▶ [Work request]: Each line of the data below either holds "mathbf" or does not. Report how many do, and only that.
═══ Extracted data ═══
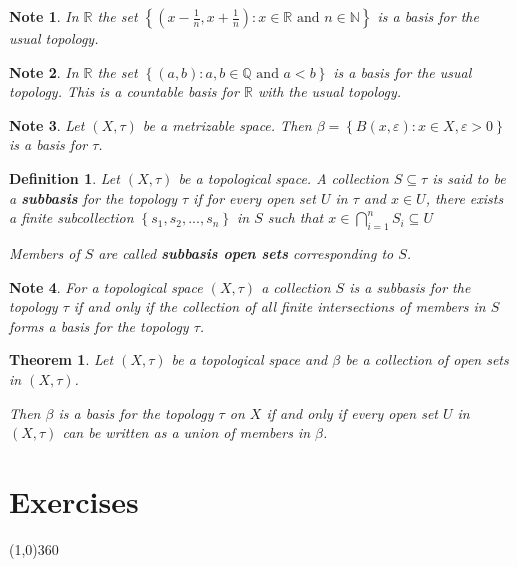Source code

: \documentclass[12pt,twoside]{report}
\newtheorem{defn}{Definition}
\newtheorem{note}{Note}
\newtheorem{thm}{Theorem}
\begin{document}
\begin{note}
    In $\mathbb{R}$ the set $\left\{ \left (x - \frac{1}{n}, x + \frac{1}{n}\right )  :  x \in \mathbb{R}\text{ and }n \in \mathbb{N} \right\}$ is a basis for the usual topology.
\end{note}

\begin{note}
    In $\mathbb{R}$ the set $\left\{ \left (a, b\right )  :  a,b \in \mathbb{Q}\text{ and }a < b \right\}$ is a basis for the usual topology. This is a countable basis for $\mathbb{R}$ with the usual topology.
\end{note}

\begin{note}
    Let $\left (X, \tau\right )$ be a metrizable space. Then $\beta = \left\{ B\left (x, \varepsilon\right )  :  x \in X, \varepsilon >0 \right\}$ is a basis for $\tau$.
\end{note}

\begin{defn}
    Let $\left (X, \tau\right )$ be a topological space. A collection $S \subseteq \tau$ is said to be a \textbf{subbasis} for the topology $\tau$ if for every open set $U$ in $\tau$ and $x \in U$, there exists a finite subcollection $\left\{ s_1, s_2, ..., s_n \right\}$ in $S$ such that $x \in \displaystyle\bigcap_{i = 1}^n S_i \subseteq U$

    Members of $S$ are called \textbf{subbasis open sets} corresponding to $S$.
\end{defn}

\begin{note}
    For a topological space $\left (X, \tau\right )$ a collection $S$ is a subbasis for the topology $\tau$ if and only if the collection of all finite intersections of members in $S$ forms a basis for the topology $\tau$.
\end{note}

\begin{thm}
    Let $\left (X, \tau\right )$ be a topological space and $\beta$ be a collection of open sets in $\left (X, \tau\right )$.

    Then $\beta$ is a basis for the topology $\tau$ on $X$ if and only if every open set $U$ in $\left (X, \tau\right )$ can be written as a union of members in $\beta$.
\end{thm}

\chapter{Exercises}
\line(1,0){360}
\end{document}
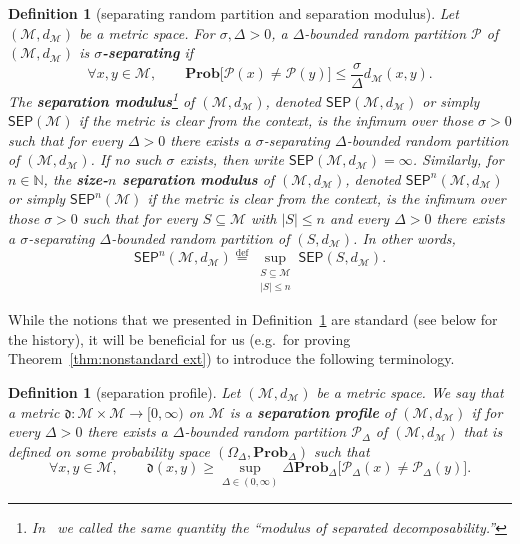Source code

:\documentclass[11pt,reqno]{amsart}
\renewcommand{\le}{\leqslant}
\renewcommand{\ge}{\geqslant}
\newtheorem{definition}[theorem]{Definition}
\theoremstyle{remark}
\newcommand{\MM}{\mathcal{M}}
\renewcommand{\subset}{\subseteq}
\newcommand{\N}{\mathbb N}
\newcommand{\eqdef}{\stackrel{\mathrm{def}}{=}}
\renewcommand{\Pr}{\mathbf{Prob}}
\renewcommand{\1}{\mathbf 1}
\newcommand{\Part}{\mathscr{P}}
\newcommand{\us}{\sigma}
\newcommand{\sep}{\mathsf{SEP}}
\begin{document}
\begin{definition}[separating random partition and separation modulus]\label{def:separating finite} Let $(\MM,d_\MM)$ be a  metric space. For $\us,\Delta>0$, a $\Delta$-bounded random  partition $\Part$ of $(\MM,d_\MM)$ is {\bf \em $\us$-separating} if
\begin{equation}\label{eq:separating condition}
\forall  x,y\in \MM,\qquad \Pr\big[\Part(x)\neq \Part(y)\big]\le \frac{\us}{\Delta}d_\MM(x,y).
\end{equation}
The {\bf \em separation modulus}\footnote{In~\cite{Nao17-SODA} we called the same quantity the ``modulus of separated decomposability.''} of $(\MM,d_\MM)$, denoted $\sep(\MM,d_\MM)$ or simply $\sep(\MM)$ if the metric is clear from the context, is the infimum over those $\sigma >0$ such that for every $\Delta>0$ there exists  a $\sigma$-separating  $\Delta$-bounded  random partition of $(\MM,d_\MM)$. If no such $\sigma$ exists, then write $\sep(\MM,d_\MM)=\infty$. Similarly, for $n\in \N$, the {\bf \em size-$n$ separation modulus} of $(\MM,d_\MM)$, denoted $\sep^n(\MM,d_\MM)$ or simply $\sep^n(\MM)$ if the metric is clear from the context, is the infimum over those $\us>0$ such that for every $S\subset \MM$ with $|S|\le n$ and every $\Delta>0$ there exists a $\us$-separating $\Delta$-bounded  random partition of $(S,d_\MM)$. In other words,
$$
\sep^n(\MM,d_\MM)\eqdef \sup_{\substack{S\subset \MM\\ |S|\le n}}\sep(S,d_\MM).
$$
\end{definition}

While the notions that we presented in Definition~\ref{def:separating finite} are standard (see below for the history), it will be beneficial for us (e.g.~for proving Theorem~\ref{thm:nonstandard ext}) to introduce the following terminology.


\begin{definition}[separation profile]\label{def:separation profile} Let $(\MM,d_\MM)$ be a  metric space. We say that a metric $\mathfrak{d}:\MM\times \MM\to [0,\infty)$ on $\MM$ is   a {\bf \em separation profile} of $(\MM,d_\MM)$ if for every $\Delta>0$ there exists a $\Delta$-bounded random partition $\Part_\Delta$ of $(\MM,d_\MM)$ that is defined on some probability space $(\Omega_\Delta,\Pr_\Delta)$ such that
\begin{equation}\label{eq:def separation profile}
\forall x,y\in \MM,\qquad \mathfrak{d}(x,y)\ge \sup_{\Delta\in (0,\infty)} \Delta\Pr_\Delta\big[\Part_\Delta(x)\neq \Part_\Delta(y)\big].
\end{equation}
\end{definition}
\end{document}

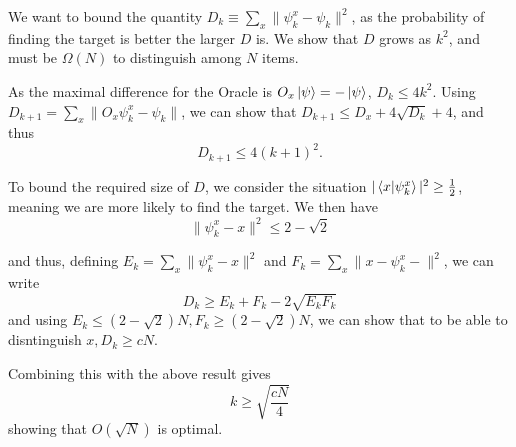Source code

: \documentclass[11pt]{article}
\begin{document}
We want to bound the quantity $D_{k}\equiv \sum_{x} \| \psi_{k}^{x}-\psi_{k}\|^{2}$, as the probability of finding the target is better the larger $D$ is. We show that $D$ grows as $k^{2}$, and must be $\Omega
(N)$ to distinguish among $N$ items.

As the maximal difference for the Oracle is $O_{x}\ket{\psi}=-\ket{\psi}$, $D_{k}\leq 4 k^{2}$. Using
$D_{k+1}=\sum_{x} \| O_{x}\psi_{k}^{x} - \psi_{k}\|$, we can show that $ D_{k+1}\leq D_{x} + 4\sqrt{D_{k}}+4$, and thus
\[ D_{k+1}\leq 4(k+1)^{2}.\]

To bound the required size of $D$, we consider the situation $\vert \braket{x}{\psi_{k}^{x}}\vert^{2}\geq\frac{1}{2}$, meaning we are more likely to find the target. We then have
\[\| \psi_{k}^{x}-x\|^{2}\leq 2-\sqrt{2}\]

and thus, defining $E_{k}=\sum_{x}\| \psi_{k}^{x}-x\|^{2}$ and $F_{k} = \sum_{x}\| x- \psi_{k}^{x}-\|^{2}$, we can write
\[
D_{k}\geq E_{k}+F_{k} -2\sqrt{E_{k}F_{k}}
\]
and using $E_{k}\leq(2-\sqrt{2})N,F_{k}\geq(2-\sqrt{2})N$, we can show that to be able to disntinguish $x, D_{k}\geq cN$.

Combining this with the above result gives
\begin{equation}
    k\geq\sqrt{\frac{cN}{4}}
\end{equation}
showing that $O(\sqrt{N})$ is optimal.
\end{document}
═══
▶ [Task output]: 2